Top-level central bankers, finance and planning ministry officials from 10 South-East Asian nations, China, Japan, Mongolia and the Republic of Korea are attending the 15-17 May High-level Policy Dialogue on "Macroeconomic Policies for Sustainable Growth with Equity in East Asia" convened by the Bangkok-based United Nations Economic and Social Commission for Asia and the Pacific (ESCAP) and hosted by the Bank Indonesia and the Ministry of Finance of the Republic of Indonesia.

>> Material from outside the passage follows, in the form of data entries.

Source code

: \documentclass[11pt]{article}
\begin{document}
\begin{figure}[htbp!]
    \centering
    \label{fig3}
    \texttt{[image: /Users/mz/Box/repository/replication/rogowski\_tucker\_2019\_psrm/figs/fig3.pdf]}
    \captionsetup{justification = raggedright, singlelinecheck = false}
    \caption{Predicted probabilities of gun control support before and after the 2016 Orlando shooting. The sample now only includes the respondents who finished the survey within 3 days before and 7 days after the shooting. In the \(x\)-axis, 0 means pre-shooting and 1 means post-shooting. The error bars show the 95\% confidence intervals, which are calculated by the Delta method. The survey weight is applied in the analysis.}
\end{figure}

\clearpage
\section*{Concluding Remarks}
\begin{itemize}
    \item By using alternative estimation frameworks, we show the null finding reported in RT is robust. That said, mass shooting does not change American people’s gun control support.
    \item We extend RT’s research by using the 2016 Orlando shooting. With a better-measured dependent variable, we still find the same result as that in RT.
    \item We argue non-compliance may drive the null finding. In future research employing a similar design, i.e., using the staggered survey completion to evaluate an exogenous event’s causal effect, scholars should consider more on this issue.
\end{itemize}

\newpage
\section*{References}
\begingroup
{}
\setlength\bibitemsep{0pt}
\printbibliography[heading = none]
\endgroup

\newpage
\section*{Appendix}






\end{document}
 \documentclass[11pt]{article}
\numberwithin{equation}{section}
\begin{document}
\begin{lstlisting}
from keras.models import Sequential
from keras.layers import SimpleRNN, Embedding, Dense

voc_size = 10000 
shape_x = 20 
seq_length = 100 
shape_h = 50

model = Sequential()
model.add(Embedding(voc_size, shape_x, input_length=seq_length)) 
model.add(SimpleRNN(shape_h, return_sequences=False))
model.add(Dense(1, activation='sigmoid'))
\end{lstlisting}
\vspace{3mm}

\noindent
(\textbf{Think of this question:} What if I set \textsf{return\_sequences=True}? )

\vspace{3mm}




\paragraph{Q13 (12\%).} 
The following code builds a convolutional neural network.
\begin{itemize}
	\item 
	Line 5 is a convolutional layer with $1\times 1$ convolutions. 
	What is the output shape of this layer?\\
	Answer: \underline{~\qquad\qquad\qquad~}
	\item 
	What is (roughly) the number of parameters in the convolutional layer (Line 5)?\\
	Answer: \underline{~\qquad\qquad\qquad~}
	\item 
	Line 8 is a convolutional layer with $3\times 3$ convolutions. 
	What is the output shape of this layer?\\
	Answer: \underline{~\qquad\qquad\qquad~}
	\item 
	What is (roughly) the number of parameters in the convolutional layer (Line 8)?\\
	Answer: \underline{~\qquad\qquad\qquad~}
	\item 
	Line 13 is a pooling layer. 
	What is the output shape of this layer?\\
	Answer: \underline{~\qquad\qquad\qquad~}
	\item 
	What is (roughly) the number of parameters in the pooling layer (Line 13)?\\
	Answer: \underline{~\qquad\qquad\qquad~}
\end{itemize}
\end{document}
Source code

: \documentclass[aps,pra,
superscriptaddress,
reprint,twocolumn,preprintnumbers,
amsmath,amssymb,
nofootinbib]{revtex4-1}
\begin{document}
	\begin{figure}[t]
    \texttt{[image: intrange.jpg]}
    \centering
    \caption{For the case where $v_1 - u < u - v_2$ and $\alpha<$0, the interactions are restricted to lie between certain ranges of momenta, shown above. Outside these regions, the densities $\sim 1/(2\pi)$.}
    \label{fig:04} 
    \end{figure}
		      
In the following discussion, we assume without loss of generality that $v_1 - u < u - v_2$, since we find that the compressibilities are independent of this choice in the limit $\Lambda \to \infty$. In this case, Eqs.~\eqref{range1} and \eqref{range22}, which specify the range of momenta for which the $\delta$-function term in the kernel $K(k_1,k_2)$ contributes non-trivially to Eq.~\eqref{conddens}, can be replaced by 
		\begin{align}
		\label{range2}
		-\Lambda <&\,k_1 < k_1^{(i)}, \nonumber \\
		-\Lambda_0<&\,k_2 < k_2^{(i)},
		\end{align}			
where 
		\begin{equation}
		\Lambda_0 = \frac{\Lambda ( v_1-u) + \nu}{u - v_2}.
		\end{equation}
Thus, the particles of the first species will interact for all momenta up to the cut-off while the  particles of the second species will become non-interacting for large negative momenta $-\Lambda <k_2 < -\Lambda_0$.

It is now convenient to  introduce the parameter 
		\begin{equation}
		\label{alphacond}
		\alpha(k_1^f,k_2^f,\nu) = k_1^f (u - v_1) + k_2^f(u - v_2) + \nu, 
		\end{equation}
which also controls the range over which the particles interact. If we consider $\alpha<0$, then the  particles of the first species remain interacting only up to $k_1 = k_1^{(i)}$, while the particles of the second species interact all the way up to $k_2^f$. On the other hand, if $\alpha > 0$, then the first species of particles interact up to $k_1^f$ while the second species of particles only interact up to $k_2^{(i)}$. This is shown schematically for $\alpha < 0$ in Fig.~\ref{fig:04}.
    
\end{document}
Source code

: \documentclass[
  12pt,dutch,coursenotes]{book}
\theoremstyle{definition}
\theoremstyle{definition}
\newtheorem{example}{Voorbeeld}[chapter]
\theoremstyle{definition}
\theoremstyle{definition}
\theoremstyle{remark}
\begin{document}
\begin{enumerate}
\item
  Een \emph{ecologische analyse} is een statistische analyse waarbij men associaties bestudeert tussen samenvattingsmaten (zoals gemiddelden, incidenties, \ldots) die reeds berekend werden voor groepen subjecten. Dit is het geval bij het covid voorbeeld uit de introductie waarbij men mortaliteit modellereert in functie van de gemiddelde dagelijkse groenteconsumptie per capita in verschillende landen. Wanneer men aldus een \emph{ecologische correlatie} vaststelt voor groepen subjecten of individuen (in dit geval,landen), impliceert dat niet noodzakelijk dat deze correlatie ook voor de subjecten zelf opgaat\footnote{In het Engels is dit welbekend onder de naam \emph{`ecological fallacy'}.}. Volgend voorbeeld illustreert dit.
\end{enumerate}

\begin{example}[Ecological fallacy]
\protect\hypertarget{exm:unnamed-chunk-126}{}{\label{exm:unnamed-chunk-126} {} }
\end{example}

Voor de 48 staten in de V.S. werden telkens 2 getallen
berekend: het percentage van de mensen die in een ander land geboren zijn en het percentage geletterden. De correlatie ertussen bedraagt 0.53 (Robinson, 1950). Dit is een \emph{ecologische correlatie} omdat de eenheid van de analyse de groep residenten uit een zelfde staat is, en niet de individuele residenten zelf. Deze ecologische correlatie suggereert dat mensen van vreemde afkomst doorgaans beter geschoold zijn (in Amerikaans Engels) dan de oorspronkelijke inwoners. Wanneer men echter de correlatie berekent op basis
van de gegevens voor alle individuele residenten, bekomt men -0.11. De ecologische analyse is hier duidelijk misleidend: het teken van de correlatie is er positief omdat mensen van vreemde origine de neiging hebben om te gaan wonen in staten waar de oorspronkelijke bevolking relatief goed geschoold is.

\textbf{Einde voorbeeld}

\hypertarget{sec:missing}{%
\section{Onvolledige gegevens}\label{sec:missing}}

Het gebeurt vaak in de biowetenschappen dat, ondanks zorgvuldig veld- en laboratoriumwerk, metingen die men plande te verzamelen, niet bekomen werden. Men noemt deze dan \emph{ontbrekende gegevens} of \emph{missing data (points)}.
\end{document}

“The global environment is a very challenging one, perhaps the most challenging in many decades,” Anis Chowdhury, Director, ESCAP Macroeconomic Policy and Development Division said in his opening remarks to the Policy Dialogue, adding that macroeconomic policies can be “powerful tools to build more inclusive, sustainable and resilient economies” in the face of the “new normal of lower growth and increased volatility”.
In a special address to the forum, Mahendra Siregar, Vice Minister, Ministry of Finance of Indonesia said that the region will have to adapt to the current global economic situation and noted that stepped up public social spending will be key to the regional response. “Policies to enhance access to high-quality education, health and social protection could contribute to enhancing the size of the consuming class and support economic growth. Therefore, such policies will not harm fiscal sustainability.”
Perry Warjiyo, Deputy Governor, Bank Indonesia called for a new approach to macroeconomic policymaking “in order to balance the objective of stability with that of sustainable and equitable growth”. The formulation of such policy approach, he said, should take into account the need to increase domestic demand to compensate for weaker demand from developed countries, that not all capital inflows are beneficial, the need to enhance productive capacities by investing in human capital and infrastructure, and the imperative to reduce poverty.
In addition to coping with the adverse fallout of the prolonged weakness and policy uncertainty in advanced economies, which also includes massive short-term capital inflows, developing nations in East Asia face structural impediments to inclusive growth – rising inequality, large gaps in social protection and inadequate investment in infrastructure and agriculture.
The Yogyakarta Policy Dialogue is reviewing issues ranging from current economic policies and the role of capital flows management and other macroprudential measures in ensuring financial stability to the impact of the composition of government expenditures on long-term growth.
Building on similar consultations organised by ESCAP in the wake of the global financial crisis, including those held in Bangladesh, Bhutan, Cambodia, the Philippines and Fiji, the Yogyakarta Policy Dialogue highlights the need for forward-looking macroeconomic policies to balance short-term stabilization and long-term development goals.